Second thing you can look at which doesn't require any mods (apart from undoing a few bolts), but costs a bit more is speaker swapping.
What speaker did it come with?
If it is the Jensen c12k, changing that out will do more than anything to modify you tone in a meaningful way. Far more than any tube swaps. I have never though that deluxes or any blackface style fender have a "mid spike" quite the opposite in fact, but many of them have a definite "spike" up in the high frequencies, partly this is the bright circuit, but also the speakers natural eq contributes too. Those jensen speakers have it in spades and you cant dial it out. I would recommend trying out a fatter, warmer speaker like a cannabis rex if you want to really fatten up, loosen up and sweeten up a deluxe. Think of a fat jazzy, bluesy tone. If you prefer something, a bit tighter and less dark, try a texas heat. texas heats are in the jensen reissue vein but to me they just do everything better, thicker, warmer, smoother yet somehow still more articulate because you can turn up the treble without it spiking your ears. Great either clean or with overdrive. Last further option worth looking at is the maverick, so you can crank up your amp a little more, but control your volume at
the speaker.
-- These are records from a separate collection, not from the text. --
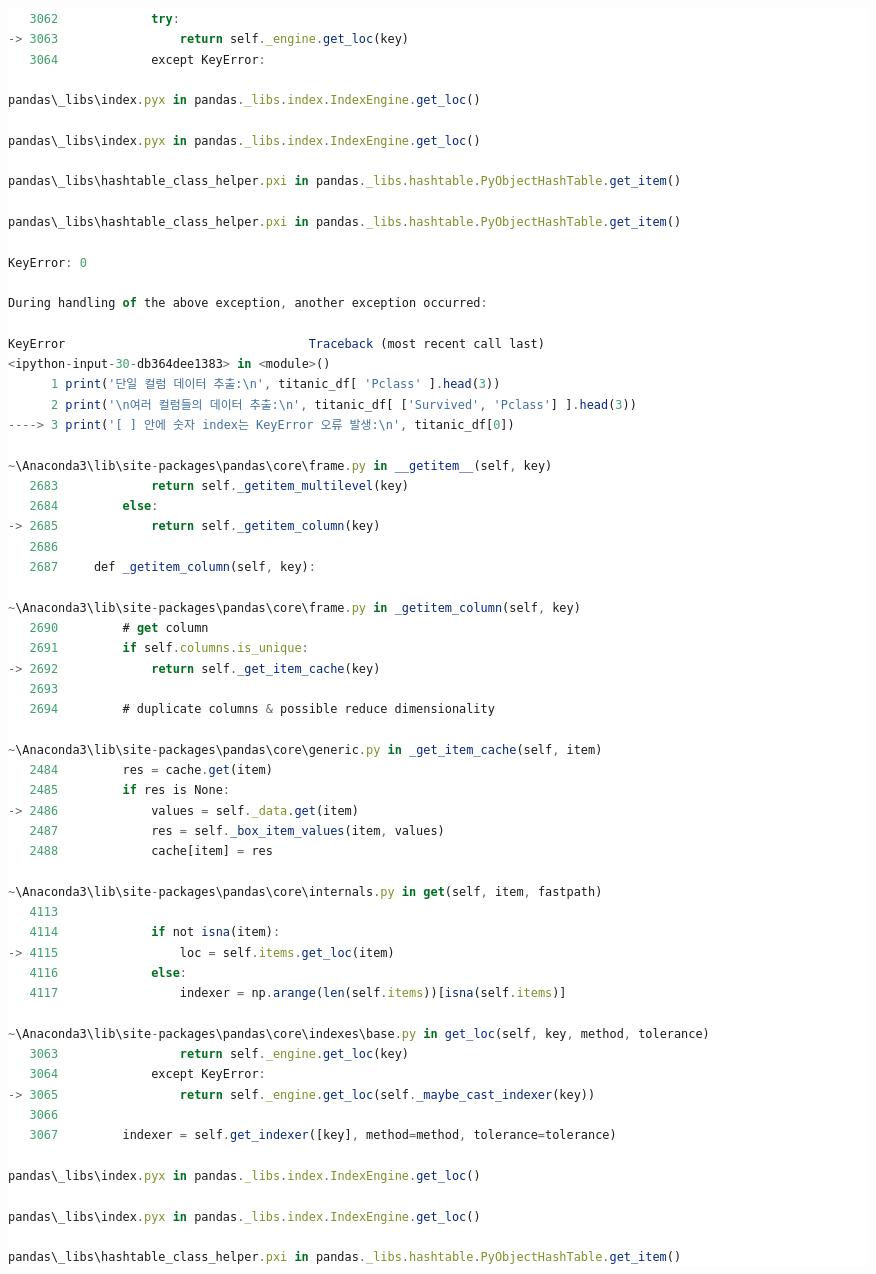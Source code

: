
 ```javascript
   3062             try:
-> 3063                 return self._engine.get_loc(key)
   3064             except KeyError:

pandas\_libs\index.pyx in pandas._libs.index.IndexEngine.get_loc()

pandas\_libs\index.pyx in pandas._libs.index.IndexEngine.get_loc()

pandas\_libs\hashtable_class_helper.pxi in pandas._libs.hashtable.PyObjectHashTable.get_item()

pandas\_libs\hashtable_class_helper.pxi in pandas._libs.hashtable.PyObjectHashTable.get_item()

KeyError: 0

During handling of the above exception, another exception occurred:

KeyError                                  Traceback (most recent call last)
<ipython-input-30-db364dee1383> in <module>()
      1 print('단일 컬럼 데이터 추출:\n', titanic_df[ 'Pclass' ].head(3))
      2 print('\n여러 컬럼들의 데이터 추출:\n', titanic_df[ ['Survived', 'Pclass'] ].head(3))
----> 3 print('[ ] 안에 숫자 index는 KeyError 오류 발생:\n', titanic_df[0])

~\Anaconda3\lib\site-packages\pandas\core\frame.py in __getitem__(self, key)
   2683             return self._getitem_multilevel(key)
   2684         else:
-> 2685             return self._getitem_column(key)
   2686 
   2687     def _getitem_column(self, key):

~\Anaconda3\lib\site-packages\pandas\core\frame.py in _getitem_column(self, key)
   2690         # get column
   2691         if self.columns.is_unique:
-> 2692             return self._get_item_cache(key)
   2693 
   2694         # duplicate columns & possible reduce dimensionality

~\Anaconda3\lib\site-packages\pandas\core\generic.py in _get_item_cache(self, item)
   2484         res = cache.get(item)
   2485         if res is None:
-> 2486             values = self._data.get(item)
   2487             res = self._box_item_values(item, values)
   2488             cache[item] = res

~\Anaconda3\lib\site-packages\pandas\core\internals.py in get(self, item, fastpath)
   4113 
   4114             if not isna(item):
-> 4115                 loc = self.items.get_loc(item)
   4116             else:
   4117                 indexer = np.arange(len(self.items))[isna(self.items)]

~\Anaconda3\lib\site-packages\pandas\core\indexes\base.py in get_loc(self, key, method, tolerance)
   3063                 return self._engine.get_loc(key)
   3064             except KeyError:
-> 3065                 return self._engine.get_loc(self._maybe_cast_indexer(key))
   3066 
   3067         indexer = self.get_indexer([key], method=method, tolerance=tolerance)

pandas\_libs\index.pyx in pandas._libs.index.IndexEngine.get_loc()

pandas\_libs\index.pyx in pandas._libs.index.IndexEngine.get_loc()

pandas\_libs\hashtable_class_helper.pxi in pandas._libs.hashtable.PyObjectHashTable.get_item()

```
These are similar to texas heats, but perhaps more bright, again in the jensen vein, but again they do it better than jensens. Really useful in non master amps like deluxes.
Last thing you might want to look at after these is doing the "nashville mod" which is simply a resistor swap. Deluxes do not have a mid control pot like the bigger fenders, but they do have a resistor. At 4.7k ohms it is more or less the same as having your mids permanently set at 5 or 6. If you swap to a 10k resistor, it is the same as cranking them to 10. It wont make you amp more spiky, but it will make it sound a little thicker. You may even want to try a few values between 4.7 and 10k but most folks find that either they like the stock sound, or want more mids, in which case the 10k ohm resistor does the job.